** What you need to do **
Whenever a line in the entries below contains the string "split", copy that line.

● ● ● ●

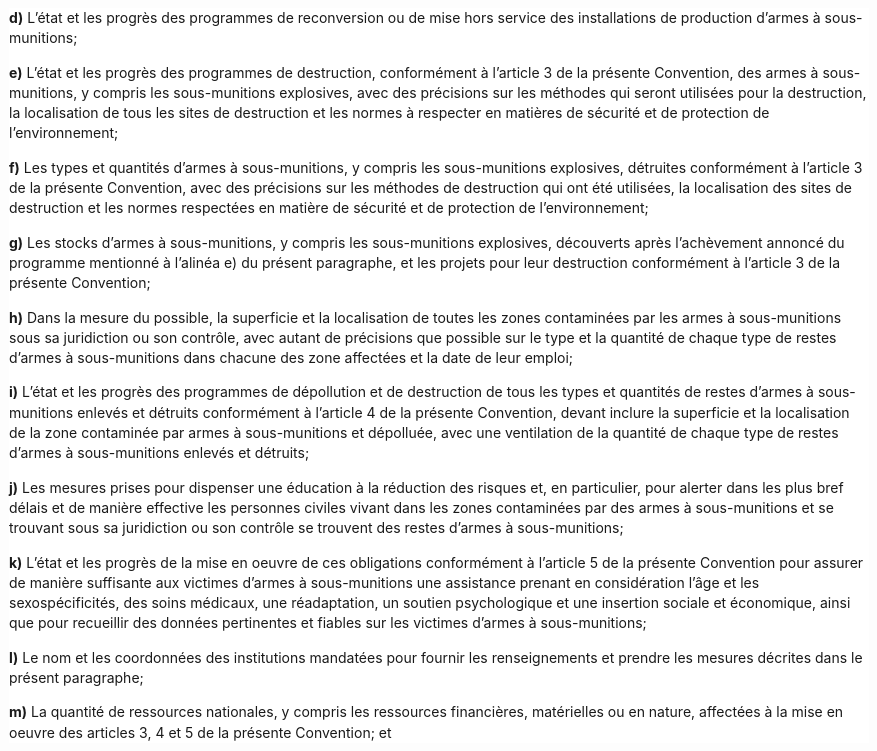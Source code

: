

**d)** L’état et les progrès des programmes de reconversion ou de mise hors service des installations de production d’armes à sous-munitions;



**e)** L’état et les progrès des programmes de destruction, conformément à l’article 3 de la présente Convention, des armes à sous-munitions, y compris les sous-munitions explosives, avec des précisions sur les méthodes qui seront utilisées pour la destruction, la localisation de tous les sites de destruction et les normes à respecter en matières de sécurité et de protection de l’environnement;



**f)** Les types et quantités d’armes à sous-munitions, y compris les sous-munitions explosives, détruites conformément à l’article 3 de la présente Convention, avec des précisions sur les méthodes de destruction qui ont été utilisées, la localisation des sites de destruction et les normes respectées en matière de sécurité et de protection de l’environnement;



**g)** Les stocks d’armes à sous-munitions, y compris les sous-munitions explosives, découverts après l’achèvement annoncé du programme mentionné à l’alinéa e) du présent paragraphe, et les projets pour leur destruction conformément à l’article 3 de la présente Convention;



**h)** Dans la mesure du possible, la superficie et la localisation de toutes les zones contaminées par les armes à sous-munitions sous sa juridiction ou son contrôle, avec autant de précisions que possible sur le type et la quantité de chaque type de restes d’armes à sous-munitions dans chacune des zone affectées et la date de leur emploi;



**i)** L’état et les progrès des programmes de dépollution et de destruction de tous les types et quantités de restes d’armes à sous-munitions enlevés et détruits conformément à l’article 4 de la présente Convention, devant inclure la superficie et la localisation de la zone contaminée par armes à sous-munitions et dépolluée, avec une ventilation de la quantité de chaque type de restes d’armes à sous-munitions enlevés et détruits;



**j)** Les mesures prises pour dispenser une éducation à la réduction des risques et, en particulier, pour alerter dans les plus bref délais et de manière effective les personnes civiles vivant dans les zones contaminées par des armes à sous-munitions et se trouvant sous sa juridiction ou son contrôle se trouvent des restes d’armes à sous-munitions;



**k)** L’état et les progrès de la mise en oeuvre de ces obligations conformément à l’article 5 de la présente Convention pour assurer de manière suffisante aux victimes d’armes à sous-munitions une assistance prenant en considération l’âge et les sexospécificités, des soins médicaux, une réadaptation, un soutien psychologique et une insertion sociale et économique, ainsi que pour recueillir des données pertinentes et fiables sur les victimes d’armes à sous-munitions;



**l)** Le nom et les coordonnées des institutions mandatées pour fournir les renseignements et prendre les mesures décrites dans le présent paragraphe;



**m)** La quantité de ressources nationales, y compris les ressources financières, matérielles ou en nature, affectées à la mise en oeuvre des articles 3, 4 et 5 de la présente Convention; et
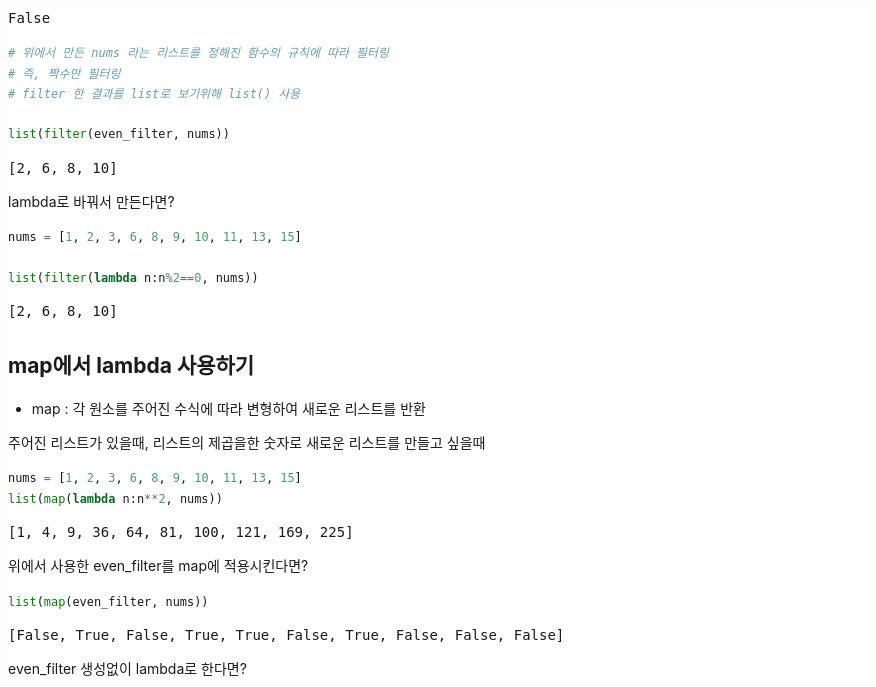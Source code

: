 <pre>
False
</pre>

```python
# 위에서 만든 nums 라는 리스트를 정해진 함수의 규칙에 따라 필터링
# 즉, 짝수만 필터링
# filter 한 결과를 list로 보기위해 list() 사용

list(filter(even_filter, nums))
```

<pre>
[2, 6, 8, 10]
</pre>
lambda로 바꿔서 만든다면?



```python
nums = [1, 2, 3, 6, 8, 9, 10, 11, 13, 15]

list(filter(lambda n:n%2==0, nums))
```

<pre>
[2, 6, 8, 10]
</pre>
## map에서 lambda 사용하기



 + map    : 각 원소를 주어진 수식에 따라 변형하여 새로운 리스트를 반환


주어진 리스트가 있을때,  리스트의 제곱을한 숫자로 새로운 리스트를 만들고 싶을때



```python
nums = [1, 2, 3, 6, 8, 9, 10, 11, 13, 15]
list(map(lambda n:n**2, nums))
```

<pre>
[1, 4, 9, 36, 64, 81, 100, 121, 169, 225]
</pre>
위에서 사용한 even_filter를 map에 적용시킨다면?



```python
list(map(even_filter, nums))
```

<pre>
[False, True, False, True, True, False, True, False, False, False]
</pre>
even_filter 생성없이 lambda로 한다면?

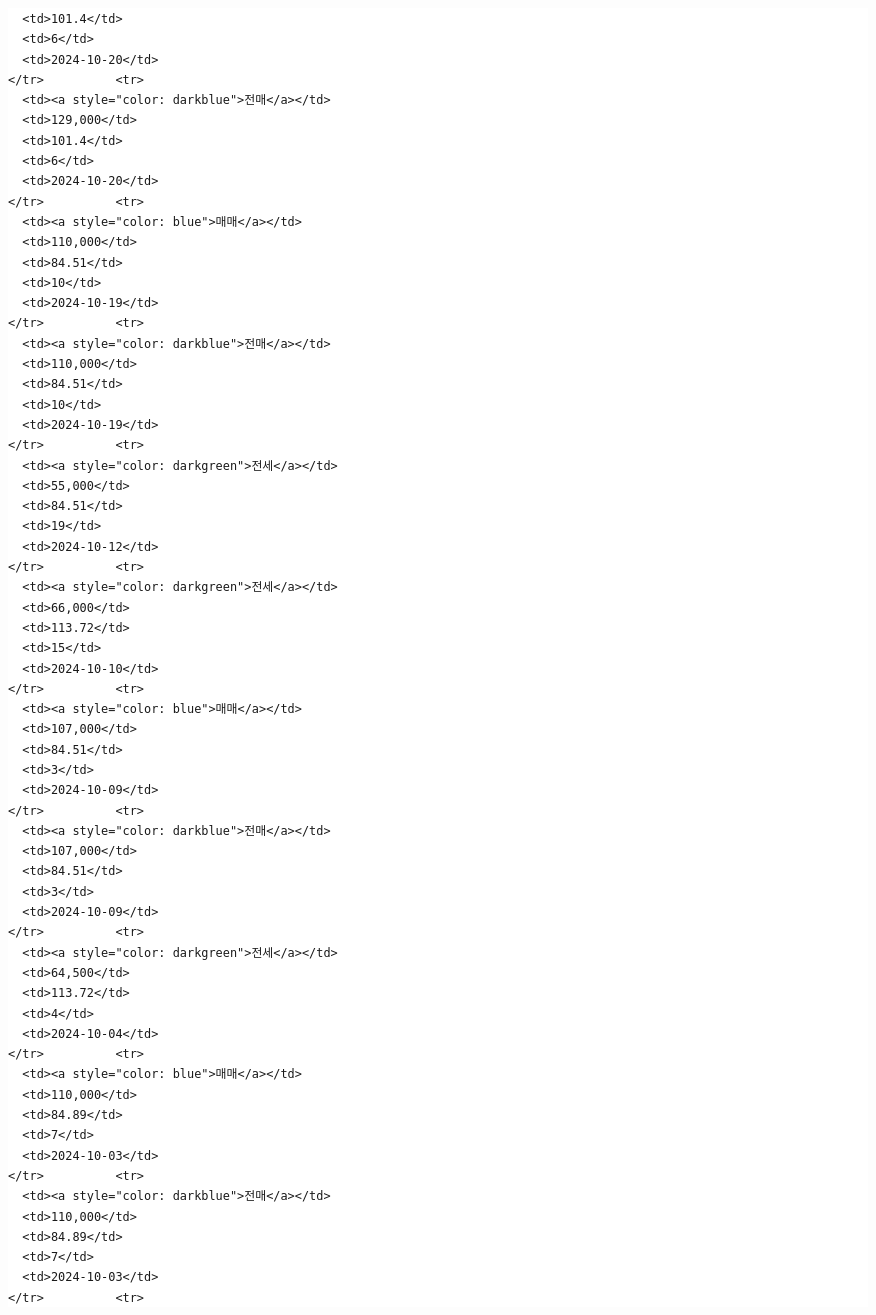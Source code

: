       <td>101.4</td>
      <td>6</td>
      <td>2024-10-20</td>
    </tr>          <tr>
      <td><a style="color: darkblue">전매</a></td>
      <td>129,000</td>
      <td>101.4</td>
      <td>6</td>
      <td>2024-10-20</td>
    </tr>          <tr>
      <td><a style="color: blue">매매</a></td>
      <td>110,000</td>
      <td>84.51</td>
      <td>10</td>
      <td>2024-10-19</td>
    </tr>          <tr>
      <td><a style="color: darkblue">전매</a></td>
      <td>110,000</td>
      <td>84.51</td>
      <td>10</td>
      <td>2024-10-19</td>
    </tr>          <tr>
      <td><a style="color: darkgreen">전세</a></td>
      <td>55,000</td>
      <td>84.51</td>
      <td>19</td>
      <td>2024-10-12</td>
    </tr>          <tr>
      <td><a style="color: darkgreen">전세</a></td>
      <td>66,000</td>
      <td>113.72</td>
      <td>15</td>
      <td>2024-10-10</td>
    </tr>          <tr>
      <td><a style="color: blue">매매</a></td>
      <td>107,000</td>
      <td>84.51</td>
      <td>3</td>
      <td>2024-10-09</td>
    </tr>          <tr>
      <td><a style="color: darkblue">전매</a></td>
      <td>107,000</td>
      <td>84.51</td>
      <td>3</td>
      <td>2024-10-09</td>
    </tr>          <tr>
      <td><a style="color: darkgreen">전세</a></td>
      <td>64,500</td>
      <td>113.72</td>
      <td>4</td>
      <td>2024-10-04</td>
    </tr>          <tr>
      <td><a style="color: blue">매매</a></td>
      <td>110,000</td>
      <td>84.89</td>
      <td>7</td>
      <td>2024-10-03</td>
    </tr>          <tr>
      <td><a style="color: darkblue">전매</a></td>
      <td>110,000</td>
      <td>84.89</td>
      <td>7</td>
      <td>2024-10-03</td>
    </tr>          <tr>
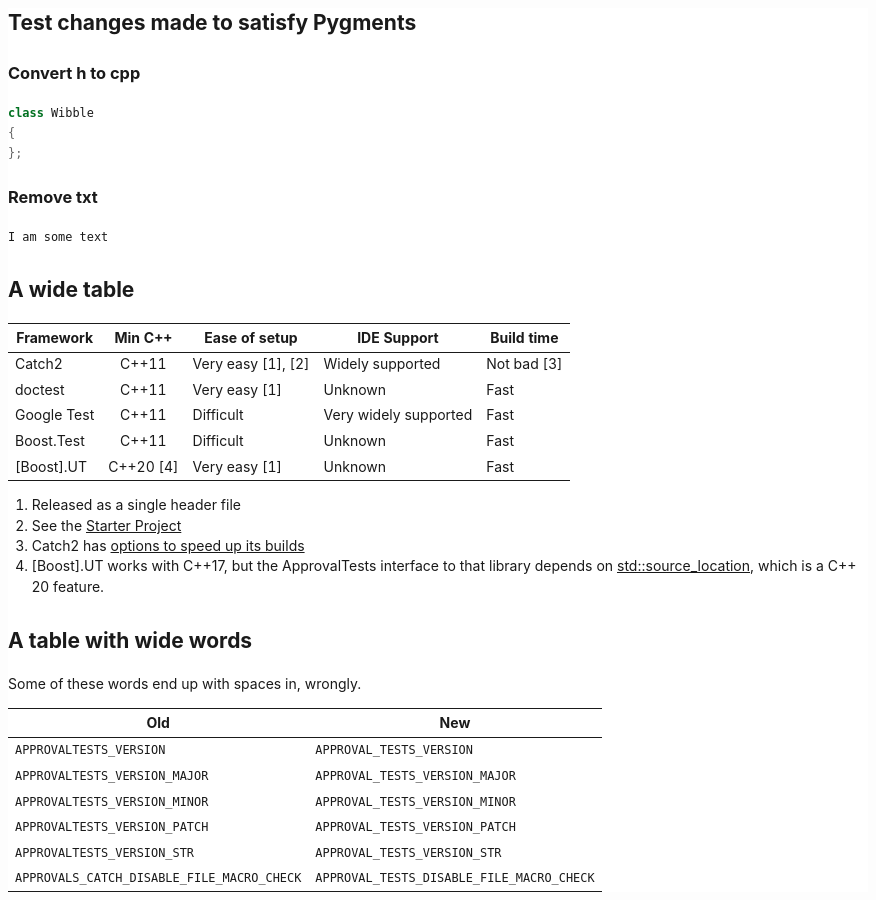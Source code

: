 
## Test changes made to satisfy Pygments

### Convert h to cpp

```cpp
class Wibble
{
};
```

### Remove txt

```
I am some text
```

## A wide table

| Framework    |  Min C++  | Ease of setup      | IDE Support           | Build time  |
| ------------ | :-------: | ------------------ | --------------------- | ----------- |
| Catch2       |   C++11   | Very easy [1], [2] | Widely supported      | Not bad [3] |
| doctest      |   C++11   | Very easy [1]      | Unknown               | Fast        |
| Google Test  |   C++11   | Difficult          | Very widely supported | Fast        |
| Boost.Test   |   C++11   | Difficult          | Unknown               | Fast        |
| \[Boost\].UT | C++20 [4] | Very easy [1]      | Unknown               | Fast        |

1. Released as a single header file
2. See the [Starter Project](https://github.com/approvals/ApprovalTests.Cpp.StarterProject)
3. Catch2 has [options to speed up its builds](https://github.com/catchorg/Catch2/blob/master/docs/slow-compiles.md#top)
4. \[Boost\].UT works with C++17, but the ApprovalTests interface to that library depends on [std::source_location](https://en.cppreference.com/w/cpp/utility/source_location), which is a C++ 20 feature. 

## A table with wide words

Some of these words end up with spaces in, wrongly.

| Old                                        | New                                       |
| ------------------------------------------ | ----------------------------------------- |
| `APPROVALTESTS_VERSION`                    | `APPROVAL_TESTS_VERSION`                  |
| `APPROVALTESTS_VERSION_MAJOR`              | `APPROVAL_TESTS_VERSION_MAJOR`            |
| `APPROVALTESTS_VERSION_MINOR`              | `APPROVAL_TESTS_VERSION_MINOR`            |
| `APPROVALTESTS_VERSION_PATCH`              | `APPROVAL_TESTS_VERSION_PATCH`            |
| `APPROVALTESTS_VERSION_STR`                | `APPROVAL_TESTS_VERSION_STR`              |
| `APPROVALS_CATCH_DISABLE_FILE_MACRO_CHECK` | `APPROVAL_TESTS_DISABLE_FILE_MACRO_CHECK` |
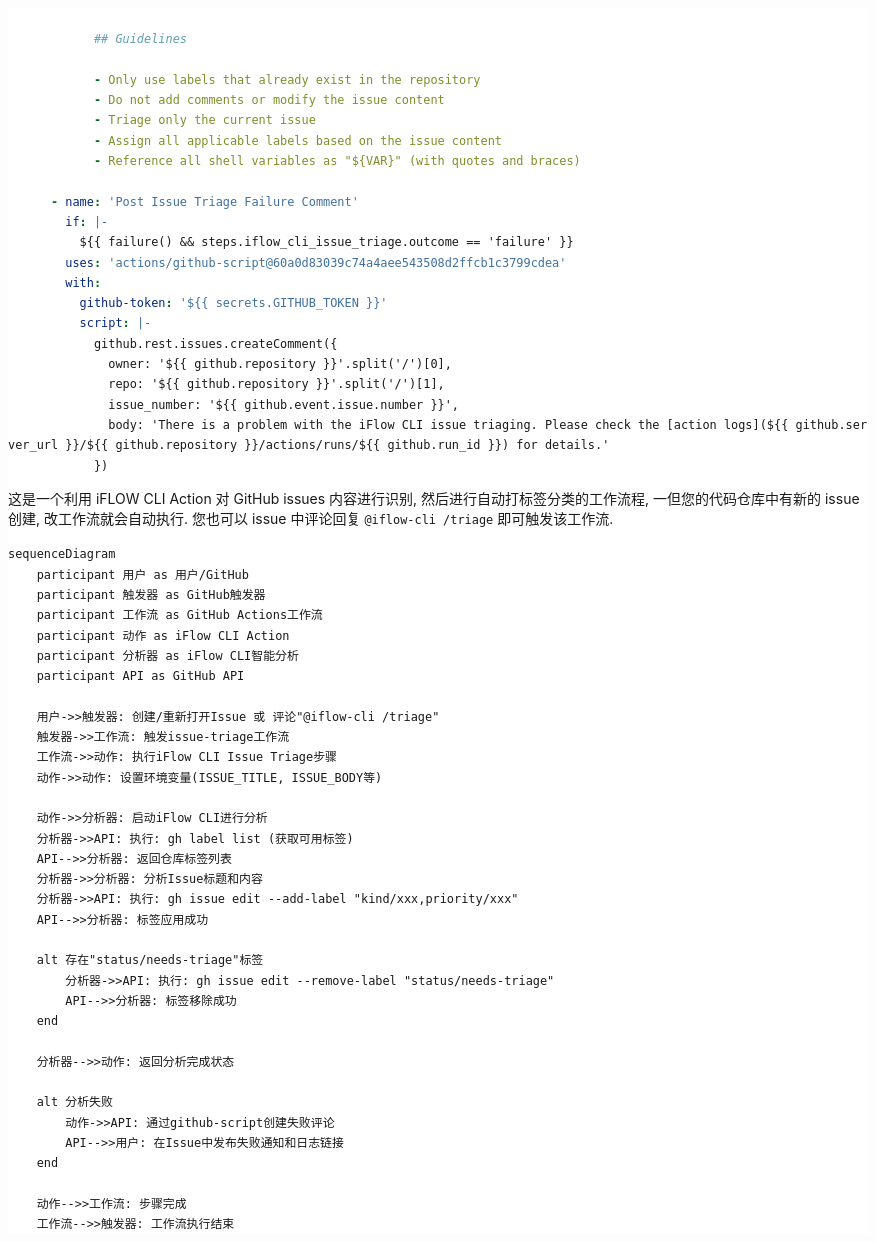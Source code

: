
 ```yaml

            ## Guidelines

            - Only use labels that already exist in the repository
            - Do not add comments or modify the issue content
            - Triage only the current issue
            - Assign all applicable labels based on the issue content
            - Reference all shell variables as "${VAR}" (with quotes and braces)

      - name: 'Post Issue Triage Failure Comment'
        if: |-
          ${{ failure() && steps.iflow_cli_issue_triage.outcome == 'failure' }}
        uses: 'actions/github-script@60a0d83039c74a4aee543508d2ffcb1c3799cdea'
        with:
          github-token: '${{ secrets.GITHUB_TOKEN }}'
          script: |-
            github.rest.issues.createComment({
              owner: '${{ github.repository }}'.split('/')[0],
              repo: '${{ github.repository }}'.split('/')[1],
              issue_number: '${{ github.event.issue.number }}',
              body: 'There is a problem with the iFlow CLI issue triaging. Please check the [action logs](${{ github.server_url }}/${{ github.repository }}/actions/runs/${{ github.run_id }}) for details.'
            })
```

这是一个利用 iFLOW CLI Action 对 GitHub issues 内容进行识别, 然后进行自动打标签分类的工作流程, 一但您的代码仓库中有新的 issue 创建, 改工作流就会自动执行. 您也可以 issue 中评论回复 `@iflow-cli /triage` 即可触发该工作流.

```mermaid
sequenceDiagram
    participant 用户 as 用户/GitHub
    participant 触发器 as GitHub触发器
    participant 工作流 as GitHub Actions工作流
    participant 动作 as iFlow CLI Action
    participant 分析器 as iFlow CLI智能分析
    participant API as GitHub API

    用户->>触发器: 创建/重新打开Issue 或 评论"@iflow-cli /triage"
    触发器->>工作流: 触发issue-triage工作流
    工作流->>动作: 执行iFlow CLI Issue Triage步骤
    动作->>动作: 设置环境变量(ISSUE_TITLE, ISSUE_BODY等)
    
    动作->>分析器: 启动iFlow CLI进行分析
    分析器->>API: 执行: gh label list (获取可用标签)
    API-->>分析器: 返回仓库标签列表
    分析器->>分析器: 分析Issue标题和内容
    分析器->>API: 执行: gh issue edit --add-label "kind/xxx,priority/xxx"
    API-->>分析器: 标签应用成功
    
    alt 存在"status/needs-triage"标签
        分析器->>API: 执行: gh issue edit --remove-label "status/needs-triage"
        API-->>分析器: 标签移除成功
    end
    
    分析器-->>动作: 返回分析完成状态
    
    alt 分析失败
        动作->>API: 通过github-script创建失败评论
        API-->>用户: 在Issue中发布失败通知和日志链接
    end
    
    动作-->>工作流: 步骤完成
    工作流-->>触发器: 工作流执行结束
```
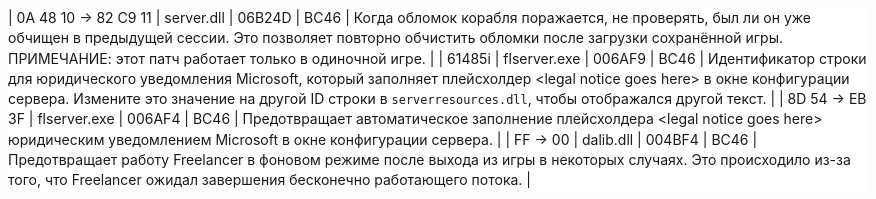 | 0A 48 10 -> 82 C9 11                                                                                                                                                                                                                                                                                                                                                                                                                                                                                                                | server.dll      | 06B24D                       | BC46             | Когда обломок корабля поражается, не проверять, был ли он уже обчищен в предыдущей сессии. Это позволяет повторно обчистить обломки после загрузки сохранённой игры. ПРИМЕЧАНИЕ: этот патч работает только в одиночной игре.                                                                                                         |
| 61485i                                                                                                                                                                                                                                                                                                                                                                                                                                                                                                                              | flserver.exe    | 006AF9                       | BC46             | Идентификатор строки для юридического уведомления Microsoft, который заполняет плейсхолдер \<legal notice goes here> в окне конфигурации сервера. Измените это значение на другой ID строки в `serverresources.dll`, чтобы отображался другой текст.                                                                                 |
| 8D 54 -> EB 3F                                                                                                                                                                                                                                                                                                                                                                                                                                                                                                                      | flserver.exe    | 006AF4                       | BC46             | Предотвращает автоматическое заполнение плейсхолдера \<legal notice goes here> юридическим уведомлением Microsoft в окне конфигурации сервера.                                                                                                                                                                                       |
| FF -> 00                                                                                                                                                                                                                                                                                                                                                                                                                                                                                                                            | dalib.dll       | 004BF4                       | BC46             | Предотвращает работу Freelancer в фоновом режиме после выхода из игры в некоторых случаях. Это происходило из-за того, что Freelancer ожидал завершения бесконечно работающего потока.                                                                                                                                               |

● ● ● ●

** Solution to the exercise **
              owner: '${{ github.repository }}'.split('/')[0],
              repo: '${{ github.repository }}'.split('/')[1],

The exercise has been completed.